# Baby Tortoise Head Bobbing, FIGHTS! (pics)



## Skyler Nell (Oct 19, 2011)

Hello Everyone 
So I recently adopted another Desert Tortoise (Ca/Texas mix?) 

















anyways, She/He(if anyone can tell???) is doing very well and becoming very well acclimated to its new settings.
In case you guys forgot, I have 2 other Ca desert tortoises. 1 is 4 years old and the other is 2. 

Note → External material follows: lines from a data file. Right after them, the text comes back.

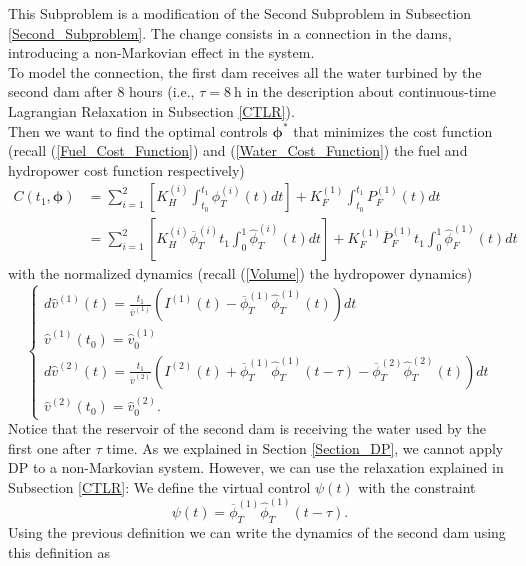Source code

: This Subproblem is a modification of the Second Subproblem in Subsection \ref{Second_Subproblem}. The change consists in a connection in the dams, introducing a non-Markovian effect in the system.\\
To model the connection, the  first dam receives all the water turbined by the second dam after 8 hours (i.e., $\tau=\SI{8}{\hour}$ in the description about continuous-time Lagrangian Relaxation in Subsection \ref{CTLR}).\\
Then we want to find the optimal controls $\bm{\phi}^*$ that minimizes the cost function (recall (\ref{Fuel_Cost_Function}) and (\ref{Water_Cost_Function}) the fuel and hydropower cost function respectively)
\begin{equation}
\begin{split}
C(t_1,\bm{\phi})&=\sum_{i=1}^2\left[K_H^{(i)}\int_{t_0}^{t_1}\phi_T^{(i)}(t)dt\right]+K_F^{(1)}\int_{t_0}^{t_1}P_F^{(1)}(t)dt\\
&=\sum_{i=1}^2\left[K_H^{(i)}\overline{\phi}_T^{(i)}t_1\int_{0}^{1}\hat{\phi}_T^{(i)}(t)dt\right]+K_F^{(1)}\overline{P}_F^{(1)}t_1\int_{0}^{1}\hat{\phi}_F^{(1)}(t)dt
\end{split}
\end{equation}
with the normalized dynamics (recall (\ref{Volume}) the hydropower dynamics)
\begin{equation}
\begin{cases}
d\hat{v}^{(1)}(t)=\frac{t_1}{\overline{v}^{(1)}}\left(I^{(1)}(t)-\overline{\phi}_T^{(1)}\hat{\phi}_T^{(1)}(t)\right)dt\\
\hat{v}^{(1)}(t_0)=\hat{v}_0^{(1)}\\
d\hat{v}^{(2)}(t)=\frac{t_1}{\overline{v}^{(2)}}\left(I^{(2)}(t)+\overline{\phi}_T^{(1)}\hat{\phi}_T^{(1)}(t-\tau)-\overline{\phi}_T^{(2)}\hat{\phi}_T^{(2)}(t)\right)dt\\
\hat{v}^{(2)}(t_0)=\hat{v}_0^{(2)}.
\end{cases}
\label{Dynamics_Fourth_SP}
\end{equation}
Notice that the reservoir of the second dam is receiving the water used by the first one after $\tau$ time. As we explained in Section \ref{Section_DP}, we cannot apply DP to a non-Markovian system. However, we can use the relaxation explained in Subsection \ref{CTLR}: We define the virtual control $\psi(t)$ with the constraint
\begin{equation}
\psi(t)=\overline{\phi}_T^{(1)}\hat{\phi}_T^{(1)}(t-\tau).
\label{New_Constraint}
\end{equation}
Using the previous definition we can write the dynamics of the second dam using this definition as
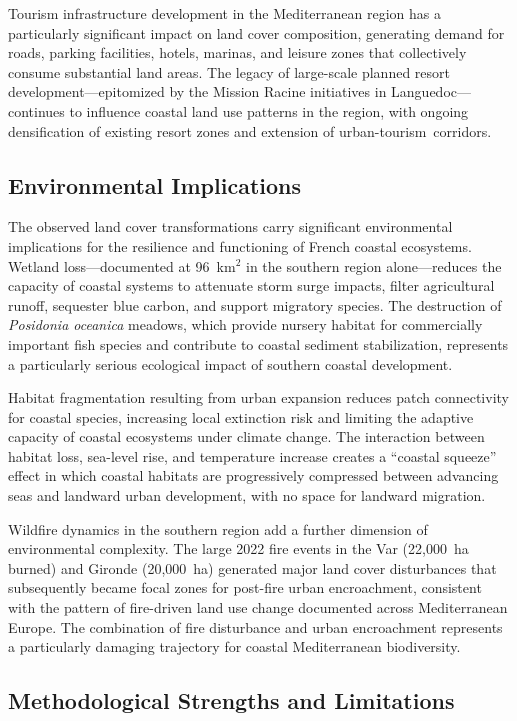 \documentclass[coasts,article,accept,pdftex,moreauthors]{Definitions/mdpi}
\begin{document}
Tourism infrastructure development in the Mediterranean region has a particularly significant impact on land cover composition, generating demand for roads, parking facilities, hotels, marinas, and leisure zones that collectively consume substantial land areas. The legacy of large-scale planned resort development—epitomized by the Mission Racine initiatives in Languedoc—continues to influence coastal land use patterns in the region, with ongoing densification of existing resort zones and extension of urban-tourism~corridors.

\subsection{Environmental Implications}

The observed land cover transformations carry significant environmental implications for the resilience and functioning of French coastal ecosystems. Wetland loss—documented at 96~km$^2$ in the southern region alone—reduces the capacity of coastal systems to attenuate storm surge impacts, filter agricultural runoff, sequester blue carbon, and support migratory species. The destruction of \textit{Posidonia oceanica} meadows, which provide nursery habitat for commercially important fish species and contribute to coastal sediment stabilization, represents a particularly serious ecological impact of southern coastal development.

Habitat fragmentation resulting from urban expansion reduces patch connectivity for coastal species, increasing local extinction risk and limiting the adaptive capacity of coastal ecosystems under climate change. The interaction between habitat loss, sea-level rise, and temperature increase creates a ``coastal squeeze'' effect in which coastal habitats are progressively compressed between advancing seas and landward urban development, with no space for landward migration.

Wildfire dynamics in the southern region add a further dimension of environmental complexity. The large 2022 fire events in the Var (22,000~ha burned) and Gironde (20,000~ha) generated major land cover disturbances that subsequently became focal zones for post-fire urban encroachment, consistent with the pattern of fire-driven land use change documented across Mediterranean Europe. The combination of fire disturbance and urban encroachment represents a particularly damaging trajectory for coastal Mediterranean biodiversity.

\subsection{Methodological Strengths and Limitations}
\end{document}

My original 2 have an indoor tortoise table, and the new one came with a 2ftx2ft glass aquarium. Well I didn't really like the aquarium so I asked my dad to help me build an outdoor area 








So after I quarantined the new tortoise, I began putting both her/him and my larger Desert tortoise outside in that ^ enclosure all day.
That worked out very well, hadn't seen any fighting or problems.
Then today I started to feel bad because my little Desert tortoise is stuck inside all day, while the others roam outside. So I decided to bring him out and introduce him. (I was planning on sitting outside and studying so I could keep an eye out, since their isn't any protection from birds and what not) Well this was when all hell broke loose! It was actually sort of funny. I sat my little guy, now lets remember he's only a baby vvv




a few feet away from the largest and newest desert tortoise(I was worried he'd get trampled...HA) Well Frankie(the baby) started bobbing his head like crazy! I've never seen any of my tortoises do this before, it was the typical mating bob! Then Frankie charges and begins circling the big guy/girl, I'm surprised but decide to let it play out, Frankie rounds back towards the big one's head and gives it a couple head buts. The big one looks at Frankie like "Oh please? what are you doing?" Then shoots it's head out and gives Frankie a quick bite to the head (no damage, thankfully) this is when I interveined and moved Frankie. So I'm wondering...what does this mean? Can head bobbing be an assertation of dominance? I thought it was just a mating thing... That's my story! Thanks for reading 


And a couple questions if anyone could answer, I'd be so appreciative 

Do you think the newest tortoise is CA desert tortoise or Texas tort or a mix?
Can you tell male or female?
And any thoughts why the little guy threw such a fit?

Thank you!!!

If anyone could help me out with a couple questions, I'd really appreciate it! 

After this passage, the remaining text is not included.